PROVIDED ENTRIES: Begin

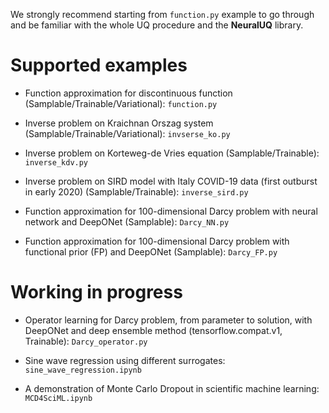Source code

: We strongly recommend starting from `function.py` example to go through and be familiar with the whole UQ procedure and the **NeuralUQ** library.

# Supported examples

- Function approximation for discontinuous function (Samplable/Trainable/Variational): `function.py`

- Inverse problem on Kraichnan Orszag system (Samplable/Trainable/Variational): `invserse_ko.py`

- Inverse problem on Korteweg-de Vries equation (Samplable/Trainable): `inverse_kdv.py`

- Inverse problem on SIRD model with Italy COVID-19 data (first outburst in early 2020) (Samplable/Trainable): `inverse_sird.py`

- Function approximation for 100-dimensional Darcy problem with neural network and DeepONet (Samplable): `Darcy_NN.py`

- Function approximation for 100-dimensional Darcy problem with functional prior (FP) and DeepONet (Samplable): `Darcy_FP.py`

# Working in progress

- Operator learning for Darcy problem, from parameter to solution, with DeepONet and deep ensemble method (tensorflow.compat.v1, Trainable): `Darcy_operator.py`

- Sine wave regression using different surrogates: `sine_wave_regression.ipynb`

- A demonstration of Monte Carlo Dropout in scientific machine learning: `MCD4SciML.ipynb`
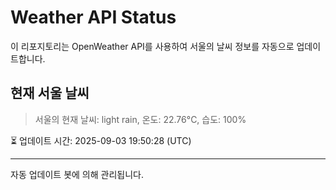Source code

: 
# Weather API Status

이 리포지토리는 OpenWeather API를 사용하여 서울의 날씨 정보를 자동으로 업데이트합니다.

## 현재 서울 날씨
> 서울의 현재 날씨: light rain, 온도: 22.76°C, 습도: 100%

⏳ 업데이트 시간: 2025-09-03 19:50:28 (UTC)

---
자동 업데이트 봇에 의해 관리됩니다.
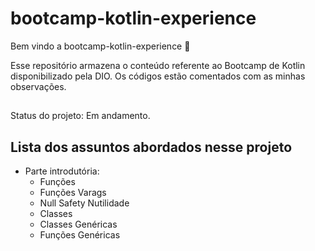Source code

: # bootcamp-kotlin-experience

Bem vindo a bootcamp-kotlin-experience :tada:

Esse repositório armazena o conteúdo referente ao Bootcamp de Kotlin disponibilizado pela DIO.
Os códigos estão comentados com as minhas observações.

##
Status do projeto: Em andamento.
##

## Lista dos assuntos abordados nesse projeto

- Parte introdutória: 
    - Funções
    - Funções Varags
    - Null Safety Nutilidade
    - Classes
    - Classes Genéricas
    - Funções Genéricas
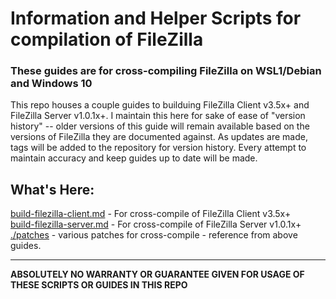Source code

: # Information and Helper Scripts for compilation of FileZilla
### **These guides are for cross-compiling FileZilla on WSL1/Debian and Windows 10**

This repo houses a couple guides to builduing FileZilla Client v3.5x+ and FileZilla Server v1.0.1x+.
I maintain this here for sake of ease of "version history" -- older versions of this guide will remain available based on the versions of FileZilla they are documented against.
As updates are made, tags will be added to the repository for version history. Every attempt to maintain accuracy and keep guides up to date will be made.  

## What's Here: 
[build-filezilla-client.md](https://github.com/thecarnie/make-filezilla/blob/main/build-filezilla-client.md) - For cross-compile of FileZilla Client v3.5x+  
[build-filezilla-server.md](https://github.com/thecarnie/make-filezilla/blob/main/build-filezilla-server.md) - For cross-compile of FileZilla Server v1.0.1x+  
[./patches](https://github.com/thecarnie/make-filezilla/blob/main/patches) - various patches for cross-compile - reference from above guides.  

---
**ABSOLUTELY NO WARRANTY OR GUARANTEE GIVEN FOR USAGE OF THESE SCRIPTS OR GUIDES IN THIS REPO**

PROVIDED ENTRIES: End

§ **DIRECTIONS**
Print the material above verbatim except the pictures.

§ **EXERCISE OUTPUT**
Source code

: We strongly recommend starting from `function.py` example to go through and be familiar with the whole UQ procedure and the **NeuralUQ** library.

# Supported examples

- Function approximation for discontinuous function (Samplable/Trainable/Variational): `function.py`

- Inverse problem on Kraichnan Orszag system (Samplable/Trainable/Variational): `invserse_ko.py`

- Inverse problem on Korteweg-de Vries equation (Samplable/Trainable): `inverse_kdv.py`

- Inverse problem on SIRD model with Italy COVID-19 data (first outburst in early 2020) (Samplable/Trainable): `inverse_sird.py`

- Function approximation for 100-dimensional Darcy problem with neural network and DeepONet (Samplable): `Darcy_NN.py`

- Function approximation for 100-dimensional Darcy problem with functional prior (FP) and DeepONet (Samplable): `Darcy_FP.py`

# Working in progress

- Operator learning for Darcy problem, from parameter to solution, with DeepONet and deep ensemble method (tensorflow.compat.v1, Trainable): `Darcy_operator.py`

- Sine wave regression using different surrogates: `sine_wave_regression.ipynb`

- A demonstration of Monte Carlo Dropout in scientific machine learning: `MCD4SciML.ipynb`
Source code

: 
# Weather API Status

이 리포지토리는 OpenWeather API를 사용하여 서울의 날씨 정보를 자동으로 업데이트합니다.

## 현재 서울 날씨
> 서울의 현재 날씨: light rain, 온도: 22.76°C, 습도: 100%

⏳ 업데이트 시간: 2025-09-03 19:50:28 (UTC)

---
자동 업데이트 봇에 의해 관리됩니다.
Source code

: # bootcamp-kotlin-experience

Bem vindo a bootcamp-kotlin-experience :tada:

Esse repositório armazena o conteúdo referente ao Bootcamp de Kotlin disponibilizado pela DIO.
Os códigos estão comentados com as minhas observações.

##
Status do projeto: Em andamento.
##

## Lista dos assuntos abordados nesse projeto

- Parte introdutória: 
    - Funções
    - Funções Varags
    - Null Safety Nutilidade
    - Classes
    - Classes Genéricas
    - Funções Genéricas
Source code

: # Information and Helper Scripts for compilation of FileZilla
### **These guides are for cross-compiling FileZilla on WSL1/Debian and Windows 10**

This repo houses a couple guides to builduing FileZilla Client v3.5x+ and FileZilla Server v1.0.1x+.
I maintain this here for sake of ease of "version history" -- older versions of this guide will remain available based on the versions of FileZilla they are documented against.
As updates are made, tags will be added to the repository for version history. Every attempt to maintain accuracy and keep guides up to date will be made.  

## What's Here: 
[build-filezilla-client.md](https://github.com/thecarnie/make-filezilla/blob/main/build-filezilla-client.md) - For cross-compile of FileZilla Client v3.5x+  
[build-filezilla-server.md](https://github.com/thecarnie/make-filezilla/blob/main/build-filezilla-server.md) - For cross-compile of FileZilla Server v1.0.1x+  
[./patches](https://github.com/thecarnie/make-filezilla/blob/main/patches) - various patches for cross-compile - reference from above guides.  

---
**ABSOLUTELY NO WARRANTY OR GUARANTEE GIVEN FOR USAGE OF THESE SCRIPTS OR GUIDES IN THIS REPO**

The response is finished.